━━━━━ Data extracts
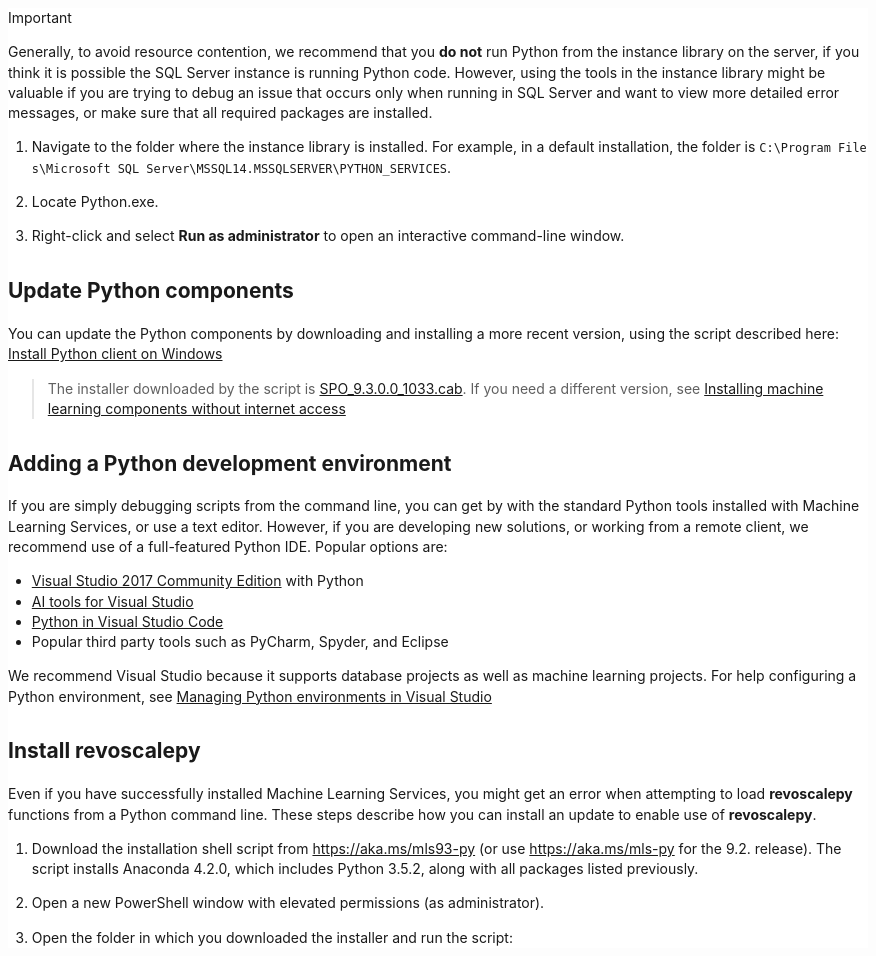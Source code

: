 > [!IMPORTANT]
> Generally, to avoid resource contention, we recommend that you **do not** run Python from the instance library on the server, if you think it is possible the SQL Server instance is running Python code. However, using the tools in the instance library might be valuable if you are trying to debug an issue that occurs only when running in SQL Server and want to view more detailed error messages, or make sure that all required packages are installed.

1. Navigate to the folder where the instance library is installed. For example, in a default installation, the folder is `C:\Program Files\Microsoft SQL Server\MSSQL14.MSSQLSERVER\PYTHON_SERVICES`.

2. Locate Python.exe. 

3. Right-click and select **Run as administrator** to open an interactive command-line window.

## <a name="bkmk_update"></a> Update Python components

You can update the Python components by downloading and installing a more recent version, using the script described here: [Install Python client on Windows](https://docs.microsoft.com/machine-learning-server/install/python-libraries-interpreter#install-on-windows)
> 
> The installer downloaded by the script is [SPO_9.3.0.0_1033.cab](https://go.microsoft.com/fwlink/?LinkId=859054&clcid=1033). If you need a different version, see [Installing machine learning components without internet access](http://bing.com)

## Adding a Python development environment

If you are simply debugging scripts from the command line, you can get by with the standard Python tools installed with Machine Learning Services, or use a text editor. However, if you are developing new solutions, or working from a remote client, we recommend use of a full-featured Python IDE. Popular options are:

+ [Visual Studio 2017 Community Edition](https://www.visualstudio.com/vs/features/python/) with Python
+ [AI tools for Visual Studio](https://docs.microsoft.com/visualstudio/ai/installation)
+ [Python in Visual Studio Code](https://code.visualstudio.com/docs/languages/python)
+ Popular third party tools such as PyCharm, Spyder, and Eclipse

We recommend Visual Studio because it supports database projects as well as machine learning projects. For help configuring a Python environment, see [Managing Python environments in Visual Studio](https://docs.microsoft.com/visualstudio/python/managing-python-environments-in-visual-studio)

## Install revoscalepy

Even if you have successfully installed Machine Learning Services, you might get an error when attempting to load **revoscalepy** functions from a Python command line. These steps describe how you can install an update to enable use of **revoscalepy**.

1. Download the installation shell script from https://aka.ms/mls93-py (or use https://aka.ms/mls-py for the 9.2. release). The script installs Anaconda 4.2.0, which includes Python 3.5.2, along with all packages listed previously.

2. Open a new PowerShell window with elevated permissions (as administrator).

3. Open the folder in which you downloaded the installer and run the script:
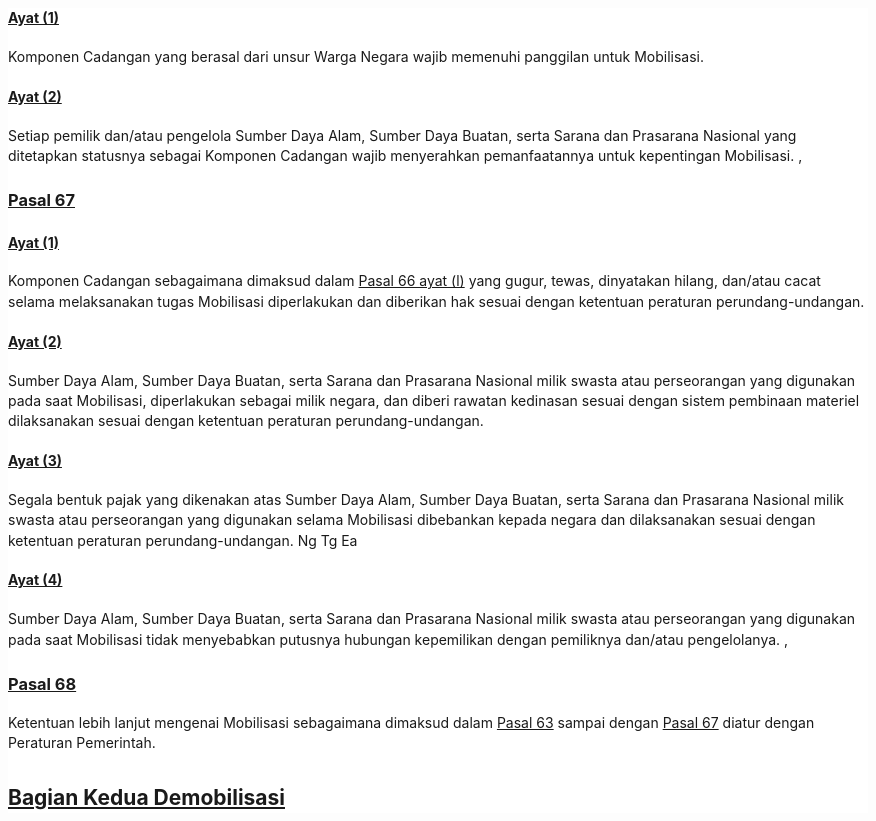 #### [Ayat (1)](http://example.org/legal/peraturan/uu/2019/23/pasal/0066/versi/20191024/ayat/0001)
Komponen Cadangan yang berasal dari unsur Warga Negara wajib memenuhi panggilan untuk Mobilisasi.

#### [Ayat (2)](http://example.org/legal/peraturan/uu/2019/23/pasal/0066/versi/20191024/ayat/0002)
Setiap pemilik dan/atau pengelola Sumber Daya Alam, Sumber Daya Buatan, serta Sarana dan Prasarana Nasional yang ditetapkan statusnya sebagai Komponen Cadangan wajib menyerahkan pemanfaatannya untuk kepentingan Mobilisasi.
,
### [Pasal 67](http://example.org/legal/peraturan/uu/2019/23/pasal/0067)

#### [Ayat (1)](http://example.org/legal/peraturan/uu/2019/23/pasal/0067/versi/20191024/ayat/0001)
Komponen Cadangan sebagaimana dimaksud dalam [Pasal 66 ayat (l)](http://example.org/legal/peraturan/uu/2019/23/pasal/0067/versi/20191024/ayat/0001) yang gugur, tewas, dinyatakan hilang, dan/atau cacat selama melaksanakan tugas Mobilisasi diperlakukan dan diberikan hak sesuai dengan ketentuan peraturan perundang-undangan.

#### [Ayat (2)](http://example.org/legal/peraturan/uu/2019/23/pasal/0067/versi/20191024/ayat/0002)
Sumber Daya Alam, Sumber Daya Buatan, serta Sarana dan Prasarana Nasional milik swasta atau perseorangan yang digunakan pada saat Mobilisasi, diperlakukan sebagai milik negara, dan diberi rawatan kedinasan sesuai dengan sistem pembinaan materiel dilaksanakan sesuai dengan ketentuan peraturan perundang-undangan.

#### [Ayat (3)](http://example.org/legal/peraturan/uu/2019/23/pasal/0067/versi/20191024/ayat/0003)
Segala bentuk pajak yang dikenakan atas Sumber Daya Alam, Sumber Daya Buatan, serta Sarana dan Prasarana Nasional milik swasta atau perseorangan yang digunakan selama Mobilisasi dibebankan kepada negara dan dilaksanakan sesuai dengan ketentuan peraturan perundang-undangan. Ng Tg Ea

#### [Ayat (4)](http://example.org/legal/peraturan/uu/2019/23/pasal/0067/versi/20191024/ayat/0004)
Sumber Daya Alam, Sumber Daya Buatan, serta Sarana dan Prasarana Nasional milik swasta atau perseorangan yang digunakan pada saat Mobilisasi tidak menyebabkan putusnya hubungan kepemilikan dengan pemiliknya dan/atau pengelolanya.
,
### [Pasal 68](http://example.org/legal/peraturan/uu/2019/23/pasal/0068)
Ketentuan lebih lanjut mengenai Mobilisasi sebagaimana dimaksud dalam [Pasal 63](http://example.org/legal/peraturan/uu/2019/23/pasal/0063) sampai dengan [Pasal 67](http://example.org/legal/peraturan/uu/2019/23/pasal/0067) diatur dengan Peraturan Pemerintah.



## [Bagian Kedua Demobilisasi](http://example.org/legal/peraturan/uu/2019/23/bab/0006/bagian/0002)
━━━━━━━━━━
What is needed
Looking at the records above, in how many lines does the word "sebagaimana" occur? Reply with the number alone.

Response to the task
2